Back to the article in question. The vicar of Witley gave the artefact to the museum of the Natural History Society in Worcester, where it was one of the founding exhibits. Lindridge can again claim a hand in the story, because the Worcestershire Natural History Society was founded in 1833, at a meeting held at the Guildhall, Worcester. In the chair was Sir Sidney Christopher Smith, second baronet of Eardiston and son of William Smith, founder of the Eardiston estate.

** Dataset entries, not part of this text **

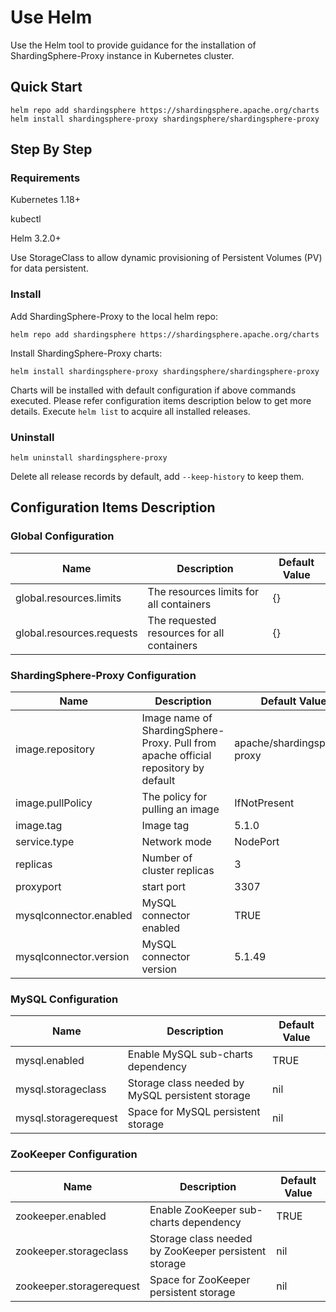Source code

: # Use Helm

Use the Helm tool to provide guidance for the installation of ShardingSphere-Proxy instance in Kubernetes cluster.

## Quick Start

```shell
helm repo add shardingsphere https://shardingsphere.apache.org/charts
helm install shardingsphere-proxy shardingsphere/shardingsphere-proxy
```

## Step By Step

### Requirements

Kubernetes 1.18+

kubectl

Helm 3.2.0+

Use StorageClass to allow dynamic provisioning of Persistent Volumes (PV) for data persistent.

### Install

Add ShardingSphere-Proxy to the local helm repo:

```shell
helm repo add shardingsphere https://shardingsphere.apache.org/charts
```

Install ShardingSphere-Proxy charts:

```shell
helm install shardingsphere-proxy shardingsphere/shardingsphere-proxy
```

Charts will be installed with default configuration if above commands executed.
Please refer configuration items description below to get more details.
Execute `helm list` to acquire all installed releases.

### Uninstall

```shell
helm uninstall shardingsphere-proxy
```

Delete all release records by default, add `--keep-history` to keep them. 

## Configuration Items Description

### Global Configuration

| Name                      | Description                                | Default Value |
| ------------------------- | ------------------------------------------ | ------------- |
| global.resources.limits   | The resources limits for all containers    | {}            |
| global.resources.requests | The requested resources for all containers | {}            |

### ShardingSphere-Proxy Configuration

| Name                   | Description                                                                         | Default Value               |
| ---------------------- |------------------------------------------------------------------------------------ | --------------------------- |
| image.repository       | Image name of ShardingSphere-Proxy. Pull from apache official repository by default | apache/shardingsphere-proxy |
| image.pullPolicy       | The policy for pulling an image                                                     | IfNotPresent                |
| image.tag              | Image tag                                                                           | 5.1.0                       |
| service.type           | Network mode                                                                        | NodePort                    |
| replicas               | Number of cluster replicas                                                          | 3                           |
| proxyport              | start port                                                                          | 3307                        |
| mysqlconnector.enabled | MySQL connector enabled                                                             | TRUE                        |
| mysqlconnector.version | MySQL connector version                                                             | 5.1.49                      |

### MySQL Configuration

| Name                 | Description                                      | Default Value |
| -------------------- | ------------------------------------------------ | ------------- |
| mysql.enabled        | Enable MySQL sub-charts dependency               | TRUE          |
| mysql.storageclass   | Storage class needed by MySQL persistent storage | nil           |
| mysql.storagerequest | Space for MySQL persistent storage               | nil           |

### ZooKeeper Configuration

| Name                     | Description                                           | Default Value  |
| ------------------------ | ----------------------------------------------------- | -------------- |
| zookeeper.enabled        | Enable ZooKeeper sub-charts dependency                | TRUE           |
| zookeeper.storageclass   | Storage class needed by ZooKeeper persistent storage  | nil            |
| zookeeper.storagerequest | Space for ZooKeeper persistent storage                | nil            |
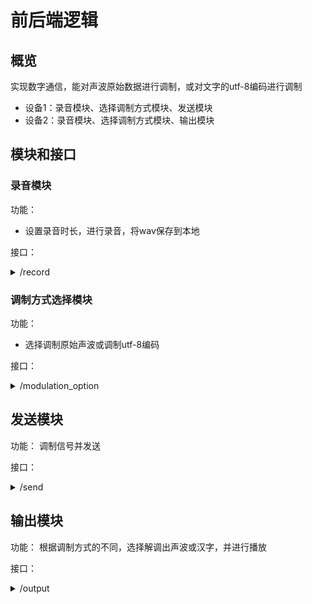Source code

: # 前后端逻辑
## 概览
实现数字通信，能对声波原始数据进行调制，或对文字的utf-8编码进行调制
- 设备1：录音模块、选择调制方式模块、发送模块
- 设备2：录音模块、选择调制方式模块、输出模块

## 模块和接口
### 录音模块
功能：
- 设置录音时长，进行录音，将wav保存到本地

接口：
<details>
<summary>/record</summary>
类型：POST

描述：实现录音功能，由于`sounddevice`库的限制，必须提前设置录音时长

参数：
```
{
    "time": 5
}
```

返回：
```
{
    "status": "success",
    "status_code": xxx,
    "data": {
        "record_status": "done"
    }
}
```
</details>

### 调制方式选择模块
功能：
- 选择调制原始声波或调制utf-8编码

接口：
<details>
<summary>/modulation_option</summary>
类型：POST

描述：选择直接对原始声波进行调制，或者对汉字utf-8编码进行调制

参数：
```
{
    "option": Literal["8bit", "16bit", "utf-8"]
}
```

返回：
```
{
    "status": "success",
    "status_code": xxx,
    "data": option
}
```
</details>

## 发送模块
功能：
调制信号并发送

接口：
<details>
<summary>/send</summary>
类型：POST

描述：调制信号并发送

参数：
```
record["data"]["record_status"]
```

返回：
```
{
    "status": "success",
    "status_code": xxx,
    "data": "finished to send wave"
}
```
</details>

## 输出模块
功能：
根据调制方式的不同，选择解调出声波或汉字，并进行播放

接口：
<details>
<summary>/output</summary>
类型：POST

描述：解调并输出

参数：
```
modulation_option["data"]
```

返回：
```
{
    "status": "success",
    "status_code": xxx,
    "data": "strating to output sound"
}
```
</details>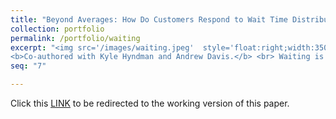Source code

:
 ```yaml
---
title: "Beyond Averages: How Do Customers Respond to Wait Time Distributions?"
collection: portfolio
permalink: /portfolio/waiting
excerpt: "<img src='/images/waiting.jpeg'  style='float:right;width:350px;margin-left:20px;margin-bottom:40px;' >
<b>Co-authored with Kyle Hyndman and Andrew Davis.</b> <br> Waiting is something we encounter daily, whether standing in line at a coffee shop, awaiting a ride-share pickup at the airport, or sitting in a doctor's office. In this study, we examine how different aspects of waiting affect our preferences among service providers. Our findings reveal that people respond negatively to waits that are more uncertain, more skewed, or less well understood." 
seq: "7"

---
```

Click this  <a href="/files/Waiting.pdf" target="_blank"><u>LINK</u></a>  to be redirected to the working version of this paper.  
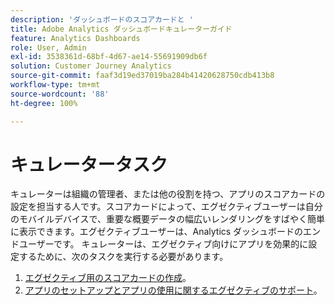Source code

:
 ```yaml
---
description: 'ダッシュボードのスコアカードと '
title: Adobe Analytics ダッシュボードキュレーターガイド
feature: Analytics Dashboards
role: User, Admin
exl-id: 3538361d-68bf-4d67-ae14-55691909db6f
solution: Customer Journey Analytics
source-git-commit: faaf3d19ed37019ba284b41420628750cdb413b8
workflow-type: tm+mt
source-wordcount: '88'
ht-degree: 100%

---
```


# キュレータータスク

キュレーターは組織の管理者、または他の役割を持つ、アプリのスコアカードの設定を担当する人です。スコアカードによって、エグゼクティブユーザーは自分のモバイルデバイスで、重要な概要データの幅広いレンダリングをすばやく簡単に表示できます。エグゼクティブユーザーは、Analytics ダッシュボードのエンドユーザーです。 キュレーターは、エグゼクティブ向けにアプリを効果的に設定するために、次のタスクを実行する必要があります。

1. [エグゼクティブ用のスコアカードの作成](/help/mobile-app/create-scorecard.md)。
1. [アプリのセットアップとアプリの使用に関するエグゼクティブのサポート](/help/mobile-app/set-up-execs.md)。
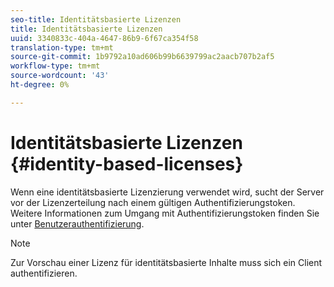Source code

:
 ```yaml
---
seo-title: Identitätsbasierte Lizenzen
title: Identitätsbasierte Lizenzen
uuid: 3340833c-404a-4647-86b9-6f67ca354f58
translation-type: tm+mt
source-git-commit: 1b9792a10ad606b99b6639799ac2aacb707b2af5
workflow-type: tm+mt
source-wordcount: '43'
ht-degree: 0%

---
```



# Identitätsbasierte Lizenzen {#identity-based-licenses}

Wenn eine identitätsbasierte Lizenzierung verwendet wird, sucht der Server vor der Lizenzerteilung nach einem gültigen Authentifizierungstoken. Weitere Informationen zum Umgang mit Authentifizierungstoken finden Sie unter [Benutzerauthentifizierung](../../../aaxs-protecting-content/content-introduction/content-usage-rules/content-authentication/content-user-authentication.md).

>[!NOTE]
>
>Zur Vorschau einer Lizenz für identitätsbasierte Inhalte muss sich ein Client authentifizieren.

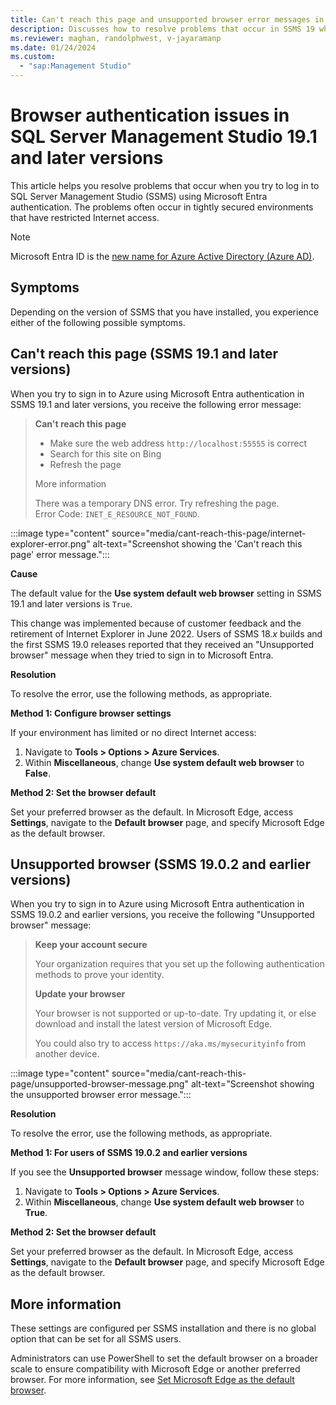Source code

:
 ```yaml
---
title: Can't reach this page and unsupported browser error messages in SMSS 19
description: Discusses how to resolve problems that occur in SSMS 19 when you try to sign in by using Microsoft Entra authentication in Internet Explorer.
ms.reviewer: maghan, randolphwest, v-jayaramanp
ms.date: 01/24/2024
ms.custom:
  - "sap:Management Studio"
---
```


# Browser authentication issues in SQL Server Management Studio 19.1 and later versions

This article helps you resolve problems that occur when you try to log in to SQL Server Management Studio (SSMS) using Microsoft Entra authentication. The problems often occur in tightly secured environments that have restricted Internet access.

> [!NOTE]
> Microsoft Entra ID is the [new name for Azure Active Directory (Azure AD)](/entra/fundamentals/new-name).

## Symptoms

Depending on the version of SSMS that you have installed, you experience either of the following possible symptoms.

## Can't reach this page (SSMS 19.1 and later versions)

When you try to sign in to Azure using Microsoft Entra authentication in SSMS 19.1 and later versions, you receive the following error message:

> **Can't reach this page**
>
> - Make sure the web address `http://localhost:55555` is correct
> - Search for this site on Bing
> - Refresh the page
>
> More information
>
> There was a temporary DNS error. Try refreshing the page.  
> Error Code: `INET_E_RESOURCE_NOT_FOUND`.

:::image type="content" source="media/cant-reach-this-page/internet-explorer-error.png" alt-text="Screenshot showing the 'Can't reach this page' error message.":::

**Cause**

The default value for the **Use system default web browser** setting in SSMS 19.1 and later versions is `True`.

This change was implemented because of customer feedback and the retirement of Internet Explorer in June 2022. Users of SSMS 18.*x* builds and the first SSMS 19.0 releases reported that they received an "Unsupported browser" message when they tried to sign in to Microsoft Entra.

**Resolution**

To resolve the error, use the following methods, as appropriate.

**Method 1: Configure browser settings**

If your environment has limited or no direct Internet access:

1. Navigate to **Tools > Options > Azure Services**.
1. Within **Miscellaneous**, change **Use system default web browser** to **False**.

**Method 2: Set the browser default**  

Set your preferred browser as the default. In Microsoft Edge, access **Settings**, navigate to the **Default browser** page, and specify Microsoft Edge as the default browser.

## Unsupported browser (SSMS 19.0.2 and earlier versions)

When you try to sign in to Azure using Microsoft Entra authentication in SSMS 19.0.2 and earlier versions, you receive the following "Unsupported browser" message:

> **Keep your account secure**
>
> Your organization requires that you set up the following authentication methods to prove your identity.
>
> **Update your browser**
>
> Your browser is not supported or up-to-date. Try updating it, or else download and install the latest version of Microsoft Edge.
>
> You could also try to access `https://aka.ms/mysecurityinfo` from another device.

:::image type="content" source="media/cant-reach-this-page/unsupported-browser-message.png" alt-text="Screenshot showing the unsupported browser error message.":::

**Resolution**

To resolve the error, use the following methods, as appropriate.

**Method 1: For users of SSMS 19.0.2 and earlier versions**

If you see the **Unsupported browser** message window, follow these steps:

1. Navigate to **Tools > Options > Azure Services**.
1. Within **Miscellaneous**, change **Use system default web browser** to **True**.

**Method 2: Set the browser default**

Set your preferred browser as the default. In Microsoft Edge, access **Settings**, navigate to the **Default browser** page, and specify Microsoft Edge as the default browser.

## More information

These settings are configured per SSMS installation and there is no global option that can be set for all SSMS users.

Administrators can use PowerShell to set the default browser on a broader scale to ensure compatibility with Microsoft Edge or another preferred browser. For more information, see [Set Microsoft Edge as the default browser](/deployedge/edge-default-browser).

The museum is now called the Worcester City Museum and Art Gallery and although it still houses the tool it is no longer on public display.

Flints found at Eastham

Flints found at Eastham

Other stone tools have also been found nearby. From this parish, a large hand axe and a loom weight are described in detail on the database of the Portable Antiquities website. From across the Teme at Eastham, a large collection of flint tools was discovered in 1936 during excavation for the New Road at Hanley William. Some of these are held locally by Eastham Church.

 

In summary then, this is an object found a long time ago, making its way briefly into county history, but now stored away for safe-keeping. Recently the tool has been looked at again. A group of early Bronze Age artefacts known as “bracers” from museums across the country has been looked at. Our Lindridge artefact was included. Unfortunately the stone type and origin was not determined and the sharp edge on one side of it did not fit with the other bracers. It was suggested that it might have been broken and re-used in antiquity. Bracers are stone rectangles with holes drilled for fixing. No-one knows what they were used for, but the suggestion that they were used to brace the wrist and protect it from an archer’s bow came up in the nineteenth century. A famous tomb called “The Archer’s Tomb” was excavated in Wiltshire, and a stone object, like those described above, was found positioned next to an ancient skeleton’s arm.